By Lucy Craymer
WELLINGTON (Reuters) – New Zealand’s gross domestic product (GDP) returned to growth in the final quarter of 2021 as the economy emerged from COVID-19 lockdowns, and economists said the data supported expectations the central bank would raise interest rates further.
Production-based output grew by 3.0% in the quarter, Stats NZ said on Thursday. That was a touch below economists’ median expectations of a 3.2% rise and a sharp turnaround from a revised 3.6% fall in the September quarter, when lockdowns had curbed activity.
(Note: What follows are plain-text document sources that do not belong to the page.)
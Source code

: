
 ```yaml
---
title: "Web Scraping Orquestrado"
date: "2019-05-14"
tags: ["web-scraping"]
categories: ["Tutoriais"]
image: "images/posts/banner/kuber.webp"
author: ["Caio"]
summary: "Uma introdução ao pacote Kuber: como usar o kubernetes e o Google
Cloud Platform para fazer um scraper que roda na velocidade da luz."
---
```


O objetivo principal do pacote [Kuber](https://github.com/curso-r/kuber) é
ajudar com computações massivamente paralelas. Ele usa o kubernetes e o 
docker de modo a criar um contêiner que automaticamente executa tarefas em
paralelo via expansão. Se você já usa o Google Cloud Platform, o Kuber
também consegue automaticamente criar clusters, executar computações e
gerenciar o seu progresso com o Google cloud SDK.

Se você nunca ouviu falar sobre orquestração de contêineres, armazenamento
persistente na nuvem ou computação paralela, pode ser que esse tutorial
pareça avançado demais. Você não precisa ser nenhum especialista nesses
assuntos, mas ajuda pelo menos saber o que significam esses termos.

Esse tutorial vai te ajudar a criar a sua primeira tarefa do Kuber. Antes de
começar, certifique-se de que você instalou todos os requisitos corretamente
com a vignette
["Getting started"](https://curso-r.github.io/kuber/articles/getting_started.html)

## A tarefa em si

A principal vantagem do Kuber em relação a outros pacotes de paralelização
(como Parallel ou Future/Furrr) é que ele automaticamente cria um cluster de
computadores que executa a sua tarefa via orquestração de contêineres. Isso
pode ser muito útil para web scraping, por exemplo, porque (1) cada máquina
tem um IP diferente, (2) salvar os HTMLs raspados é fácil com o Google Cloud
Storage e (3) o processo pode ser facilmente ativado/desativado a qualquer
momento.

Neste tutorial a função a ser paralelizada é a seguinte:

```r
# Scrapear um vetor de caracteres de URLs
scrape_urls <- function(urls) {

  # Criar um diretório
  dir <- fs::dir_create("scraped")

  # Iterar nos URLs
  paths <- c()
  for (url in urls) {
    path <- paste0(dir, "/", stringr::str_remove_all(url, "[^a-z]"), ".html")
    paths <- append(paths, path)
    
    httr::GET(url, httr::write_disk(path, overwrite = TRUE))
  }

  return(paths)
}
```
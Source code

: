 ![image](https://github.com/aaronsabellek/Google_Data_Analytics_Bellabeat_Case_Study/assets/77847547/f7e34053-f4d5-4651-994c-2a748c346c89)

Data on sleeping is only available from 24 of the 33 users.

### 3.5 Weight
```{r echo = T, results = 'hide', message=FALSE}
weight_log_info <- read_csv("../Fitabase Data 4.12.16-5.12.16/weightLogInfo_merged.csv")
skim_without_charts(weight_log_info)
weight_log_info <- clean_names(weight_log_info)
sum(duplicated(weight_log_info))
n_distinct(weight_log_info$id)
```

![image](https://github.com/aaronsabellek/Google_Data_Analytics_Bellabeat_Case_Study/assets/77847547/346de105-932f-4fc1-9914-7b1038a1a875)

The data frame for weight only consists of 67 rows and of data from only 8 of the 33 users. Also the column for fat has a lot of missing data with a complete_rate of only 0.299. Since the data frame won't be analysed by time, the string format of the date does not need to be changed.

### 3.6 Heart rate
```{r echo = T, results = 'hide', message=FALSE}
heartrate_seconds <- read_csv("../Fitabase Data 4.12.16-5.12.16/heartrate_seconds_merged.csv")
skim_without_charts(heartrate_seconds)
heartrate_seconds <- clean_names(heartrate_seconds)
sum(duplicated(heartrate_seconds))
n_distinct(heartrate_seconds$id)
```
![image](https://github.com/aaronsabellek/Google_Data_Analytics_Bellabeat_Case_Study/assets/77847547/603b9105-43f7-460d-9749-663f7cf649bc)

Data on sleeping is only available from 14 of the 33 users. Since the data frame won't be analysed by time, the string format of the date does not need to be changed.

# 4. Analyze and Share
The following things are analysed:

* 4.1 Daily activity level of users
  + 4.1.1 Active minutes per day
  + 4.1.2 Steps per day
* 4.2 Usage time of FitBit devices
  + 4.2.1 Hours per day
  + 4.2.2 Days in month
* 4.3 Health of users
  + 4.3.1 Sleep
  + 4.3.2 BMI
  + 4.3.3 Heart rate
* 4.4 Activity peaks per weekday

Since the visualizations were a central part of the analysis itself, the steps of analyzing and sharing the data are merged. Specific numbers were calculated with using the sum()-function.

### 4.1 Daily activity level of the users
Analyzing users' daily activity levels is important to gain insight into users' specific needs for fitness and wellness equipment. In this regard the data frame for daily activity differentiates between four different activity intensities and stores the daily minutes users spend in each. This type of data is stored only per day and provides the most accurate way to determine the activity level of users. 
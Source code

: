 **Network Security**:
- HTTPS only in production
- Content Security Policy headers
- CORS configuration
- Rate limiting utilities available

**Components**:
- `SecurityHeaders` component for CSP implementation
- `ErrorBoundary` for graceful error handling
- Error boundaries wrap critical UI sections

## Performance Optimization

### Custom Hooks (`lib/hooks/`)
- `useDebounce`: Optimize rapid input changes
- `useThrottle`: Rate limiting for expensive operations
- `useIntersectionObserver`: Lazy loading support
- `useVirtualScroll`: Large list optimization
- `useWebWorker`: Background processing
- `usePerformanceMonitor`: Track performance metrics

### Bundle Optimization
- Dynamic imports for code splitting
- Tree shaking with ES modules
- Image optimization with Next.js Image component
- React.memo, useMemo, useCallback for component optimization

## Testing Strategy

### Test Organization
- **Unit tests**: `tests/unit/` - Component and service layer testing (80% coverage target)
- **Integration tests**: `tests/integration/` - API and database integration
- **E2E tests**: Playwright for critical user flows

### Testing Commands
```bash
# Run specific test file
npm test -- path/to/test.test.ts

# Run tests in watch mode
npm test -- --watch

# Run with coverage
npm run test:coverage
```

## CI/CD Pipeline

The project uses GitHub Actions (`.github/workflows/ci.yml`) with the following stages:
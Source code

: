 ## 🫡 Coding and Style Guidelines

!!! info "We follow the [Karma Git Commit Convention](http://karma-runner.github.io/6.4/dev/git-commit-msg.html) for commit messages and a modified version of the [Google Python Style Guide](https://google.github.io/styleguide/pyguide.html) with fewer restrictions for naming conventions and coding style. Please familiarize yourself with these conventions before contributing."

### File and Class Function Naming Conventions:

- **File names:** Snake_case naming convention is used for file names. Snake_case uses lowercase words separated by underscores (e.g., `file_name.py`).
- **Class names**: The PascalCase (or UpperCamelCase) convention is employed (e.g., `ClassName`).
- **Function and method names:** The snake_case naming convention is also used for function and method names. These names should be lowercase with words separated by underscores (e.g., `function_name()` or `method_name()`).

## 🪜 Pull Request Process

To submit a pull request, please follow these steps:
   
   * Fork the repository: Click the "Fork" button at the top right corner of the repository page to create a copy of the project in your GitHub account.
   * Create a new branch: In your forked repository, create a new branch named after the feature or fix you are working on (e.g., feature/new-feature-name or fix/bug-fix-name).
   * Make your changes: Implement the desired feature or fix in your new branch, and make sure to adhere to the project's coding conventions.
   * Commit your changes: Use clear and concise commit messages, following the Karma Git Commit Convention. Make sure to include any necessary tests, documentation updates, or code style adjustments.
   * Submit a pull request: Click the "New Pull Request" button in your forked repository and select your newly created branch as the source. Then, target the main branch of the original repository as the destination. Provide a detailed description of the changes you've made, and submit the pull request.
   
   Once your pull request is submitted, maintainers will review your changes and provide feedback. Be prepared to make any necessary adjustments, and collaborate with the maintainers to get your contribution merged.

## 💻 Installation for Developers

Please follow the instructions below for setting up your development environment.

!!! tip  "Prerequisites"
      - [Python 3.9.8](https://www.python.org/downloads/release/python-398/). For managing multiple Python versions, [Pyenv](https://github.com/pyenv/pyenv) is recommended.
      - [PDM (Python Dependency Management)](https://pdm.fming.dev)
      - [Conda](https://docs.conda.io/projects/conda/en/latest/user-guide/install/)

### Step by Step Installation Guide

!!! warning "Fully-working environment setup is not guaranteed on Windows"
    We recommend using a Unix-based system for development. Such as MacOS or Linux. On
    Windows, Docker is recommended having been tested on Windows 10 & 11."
The Reserve Bank of New Zealand (RBNZ) last month forecast growth for the December quarter at 2.3%.
“The Q4 GDP data reflect a robust, albeit very stimulated economy,” ANZ economists said in a report.
While there were a number of uncertainites on the outlook, the main concern was rising inflation in New Zealand that would require the RBNZ to further tighten policy, they added.
Annual GDP rose 3.1%, a little below a Reuters poll forecast of a 3.3% rise.
The RBNZ has already raised interest rates three times since October.
“Given that the rebound in activity in Q4 was above the RBNZ’s expectations, today’s data will keep the Bank on its hiking path,” Ben Udy, economist at Capital Economics, said in a note.
OMICRON OUTBREAK
Economic growth improved as New Zealand’s largest city, Auckland, moved out of a lengthy lockdown that had hit retail, manufacturing, construction and recreational activities in the prior quarter. Other parts of the country had also experienced shorter lockdowns in the third quarter.
Consumer and government spending were strong in the fourth quarter as was business investment, while trade was a drag as the country sucked in more imports, the data showed. There was also a big drag from inventories as companies ran down stocks to meet demand.
New Zealand’s economy is being hit again this year as the country experiences its first significant nationwide outbreak of coronavirus infections as the Omicron variant spreads.
Although there are few restrictions in place, growing case numbers and hospitalisations have tempered people’s desires to go out while sickness and isolation requirements are hurting some manufacturing sectors.